Content starts

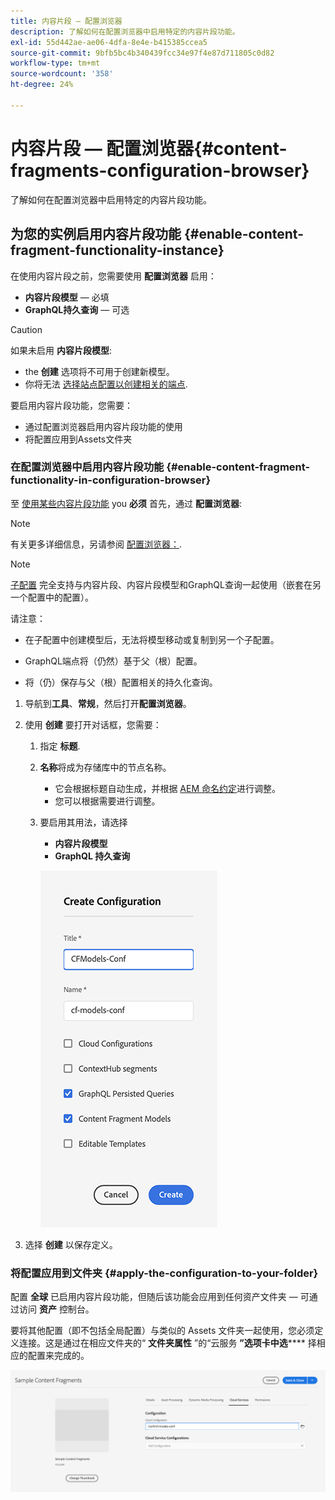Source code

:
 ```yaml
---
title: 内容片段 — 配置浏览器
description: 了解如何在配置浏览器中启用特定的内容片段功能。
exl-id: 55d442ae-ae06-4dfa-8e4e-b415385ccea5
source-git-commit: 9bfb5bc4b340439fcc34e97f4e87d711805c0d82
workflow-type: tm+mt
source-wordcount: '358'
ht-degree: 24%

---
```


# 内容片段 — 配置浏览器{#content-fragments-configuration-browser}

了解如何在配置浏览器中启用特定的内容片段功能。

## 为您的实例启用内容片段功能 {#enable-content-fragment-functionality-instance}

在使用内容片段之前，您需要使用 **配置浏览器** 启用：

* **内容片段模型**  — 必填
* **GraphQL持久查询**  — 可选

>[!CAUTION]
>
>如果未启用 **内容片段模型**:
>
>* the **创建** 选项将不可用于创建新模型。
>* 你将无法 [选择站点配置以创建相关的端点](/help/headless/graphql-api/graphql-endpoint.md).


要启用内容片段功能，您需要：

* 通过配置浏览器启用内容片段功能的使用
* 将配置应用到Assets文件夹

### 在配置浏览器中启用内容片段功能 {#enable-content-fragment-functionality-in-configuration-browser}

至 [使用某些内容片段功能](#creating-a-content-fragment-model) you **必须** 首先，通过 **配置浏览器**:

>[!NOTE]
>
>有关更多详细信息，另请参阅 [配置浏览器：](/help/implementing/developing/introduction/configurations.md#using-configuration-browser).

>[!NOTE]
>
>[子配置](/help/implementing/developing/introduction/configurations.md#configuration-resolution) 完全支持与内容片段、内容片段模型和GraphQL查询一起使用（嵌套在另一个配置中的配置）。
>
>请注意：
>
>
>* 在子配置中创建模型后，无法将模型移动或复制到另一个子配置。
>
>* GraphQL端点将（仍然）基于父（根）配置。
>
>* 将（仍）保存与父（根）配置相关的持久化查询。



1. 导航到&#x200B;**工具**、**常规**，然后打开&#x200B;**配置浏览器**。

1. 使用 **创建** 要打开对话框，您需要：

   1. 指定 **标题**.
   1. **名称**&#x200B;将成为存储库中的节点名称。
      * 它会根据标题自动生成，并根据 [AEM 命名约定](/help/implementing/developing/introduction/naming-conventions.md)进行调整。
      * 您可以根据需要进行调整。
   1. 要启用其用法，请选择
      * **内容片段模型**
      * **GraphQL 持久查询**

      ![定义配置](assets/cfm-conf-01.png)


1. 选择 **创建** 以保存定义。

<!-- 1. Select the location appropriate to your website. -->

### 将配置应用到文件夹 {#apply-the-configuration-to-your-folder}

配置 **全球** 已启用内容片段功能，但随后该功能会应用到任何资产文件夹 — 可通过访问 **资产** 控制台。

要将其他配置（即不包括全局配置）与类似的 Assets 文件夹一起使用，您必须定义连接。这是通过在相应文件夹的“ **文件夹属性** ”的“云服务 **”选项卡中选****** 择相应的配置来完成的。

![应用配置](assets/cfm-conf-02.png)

Content ends
Content starts

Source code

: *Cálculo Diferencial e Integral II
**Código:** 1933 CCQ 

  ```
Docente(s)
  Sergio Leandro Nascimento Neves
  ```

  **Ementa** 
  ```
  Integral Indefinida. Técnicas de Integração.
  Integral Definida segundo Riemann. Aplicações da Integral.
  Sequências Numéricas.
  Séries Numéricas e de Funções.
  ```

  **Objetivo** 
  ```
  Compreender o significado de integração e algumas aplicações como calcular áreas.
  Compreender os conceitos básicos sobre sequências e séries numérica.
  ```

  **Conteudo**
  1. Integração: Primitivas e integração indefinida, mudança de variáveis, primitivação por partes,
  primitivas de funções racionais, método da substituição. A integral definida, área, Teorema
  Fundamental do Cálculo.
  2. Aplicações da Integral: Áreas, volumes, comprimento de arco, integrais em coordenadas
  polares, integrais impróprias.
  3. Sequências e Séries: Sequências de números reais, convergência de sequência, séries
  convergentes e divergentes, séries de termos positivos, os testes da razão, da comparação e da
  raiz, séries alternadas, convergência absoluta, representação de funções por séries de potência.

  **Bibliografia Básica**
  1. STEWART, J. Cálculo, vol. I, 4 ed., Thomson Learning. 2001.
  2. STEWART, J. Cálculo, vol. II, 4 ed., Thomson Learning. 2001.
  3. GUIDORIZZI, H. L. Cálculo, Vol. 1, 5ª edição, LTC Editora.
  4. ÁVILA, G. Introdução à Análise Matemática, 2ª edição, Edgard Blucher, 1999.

Content ends

* **ACTION ITEM**
Work out how many lines in the data contain "functionality" and state that number with nothing added.

* **ANSWER SPACE**
2